L'ouverture de LUMIÈRE INTERDITE est saisissante. La tension entre la femme en chemise blanche et celle en robe est palpable dès les premières secondes. Le contraste entre la violence du couteau et la douceur des gestes suivants crée un malaise fascinant. On ne sait plus qui est la proie ou le prédateur dans ce jeu dangereux.
Ce qui m'a marqué dans LUMIÈRE INTERDITE, c'est la façon dont le pouvoir bascule. D'abord menacée, la protagoniste se retrouve ensuite dans une position de vulnérabilité totale sur le lit. La femme en robe blanche incarne une autorité froide et calculée. C'est une étude psychologique intense sur la domination et la soumission.
La photographie de LUMIÈRE INTERDITE est magnifique. Les jeux d'ombres et de lumières bleutées dans la première scène contrastent avec la chaleur dorée de la chambre. Chaque cadre semble peint avec soin. Même dans la violence, il y a une beauté esthétique qui rend le visionnage hypnotique et difficile à quitter.
Pas besoin de dialogues pour comprendre l'histoire dans LUMIÈRE INTERDITE. Les regards échangés entre les deux femmes suffisent à raconter des années de conflit et de désir.
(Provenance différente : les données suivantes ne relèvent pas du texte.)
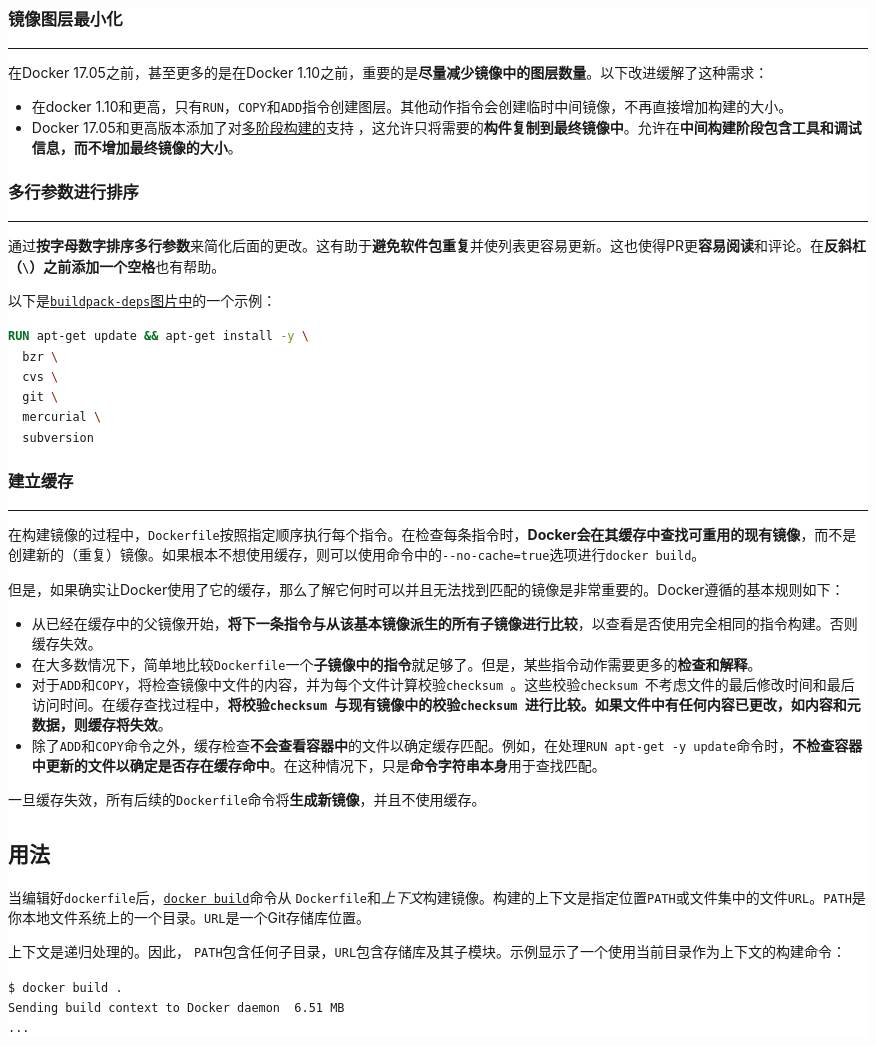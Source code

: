 ### 镜像图层最小化

---

在Docker 17.05之前，甚至更多的是在Docker 1.10之前，重要的是**尽量减少镜像中的图层数量**。以下改进缓解了这种需求：

- 在docker 1.10和更高，只有`RUN`，`COPY`和`ADD`指令创建图层。其他动作指令会创建临时中间镜像，不再直接增加构建的大小。
- Docker 17.05和更高版本添加了对[多阶段构建的](https://docs.docker.com/develop/develop-images/multistage-build/)支持 ，这允许只将需要的**构件复制到最终镜像中**。允许在**中间构建阶段包含工具和调试信息，而不增加最终镜像的大小**。

### 多行参数进行排序

---

通过**按字母数字排序多行参数**来简化后面的更改。这有助于**避免软件包重复**并使列表更容易更新。这也使得PR更**容易阅读**和评论。在**反斜杠（`\`）之前添加一个空格**也有帮助。

以下是[`buildpack-deps`图片中](https://github.com/docker-library/buildpack-deps)的一个示例：

```dockerfile
RUN apt-get update && apt-get install -y \
  bzr \
  cvs \
  git \
  mercurial \
  subversion
```

### 建立缓存

---

在构建镜像的过程中，`Dockerfile`按照指定顺序执行每个指令。在检查每条指令时，**Docker会在其缓存中查找可重用的现有镜像**，而不是创建新的（重复）镜像。如果根本不想使用缓存，则可以使用命令中的`--no-cache=true`选项进行`docker build`。

但是，如果确实让Docker使用了它的缓存，那么了解它何时可以并且无法找到匹配的镜像是非常重要的。Docker遵循的基本规则如下：

- 从已经在缓存中的父镜像开始，**将下一条指令与从该基本镜像派生的所有子镜像进行比较**，以查看是否使用完全相同的指令构建。否则缓存失效。
- 在大多数情况下，简单地比较`Dockerfile`一个**子镜像中的指令**就足够了。但是，某些指令动作需要更多的**检查和解释**。
- 对于`ADD`和`COPY`，将检查镜像中文件的内容，并为每个文件计算校验`checksum `。这些校验`checksum `不考虑文件的最后修改时间和最后访问时间。在缓存查找过程中，**将校验`checksum `与现有镜像中的校验`checksum `进行比较。如果文件中有任何内容已更改，如内容和元数据，则缓存将失效**。
- 除了`ADD`和`COPY`命令之外，缓存检查**不会查看容器中**的文件以确定缓存匹配。例如，在处理`RUN apt-get -y update`命令时，**不检查容器中更新的文件以确定是否存在缓存命中**。在这种情况下，只是**命令字符串本身**用于查找匹配。

一旦缓存失效，所有后续的`Dockerfile`命令将**生成新镜像**，并且不使用缓存。



## 用法


当编辑好`dockerfile`后，[`docker build`](https://docs.docker.com/engine/reference/commandline/build/)命令从 `Dockerfile`和*上下文*构建镜像。构建的上下文是指定位置`PATH`或文件集中的文件`URL`。`PATH`是你本地文件系统上的一个目录。`URL`是一个Git存储库位置。

上下文是递归处理的。因此， `PATH`包含任何子目录，`URL`包含存储库及其子模块。示例显示了一个使用当前目录作为上下文的构建命令：

```shell
$ docker build .
Sending build context to Docker daemon  6.51 MB
...
```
La scène où l'une essuie le visage de l'autre est d'une intimité dérangeante. C'est du cinéma pur qui mise tout sur le jeu des actrices.
LUMIÈRE INTERDITE réussit le pari de maintenir le suspense sans action débordante. Tout se joue dans les micro-expressions et les gestes contrôlés. La transition de la salle sombre à la chambre lumineuse symbolise parfaitement le passage de la menace physique à la manipulation émotionnelle. Un chef-d'œuvre de tension.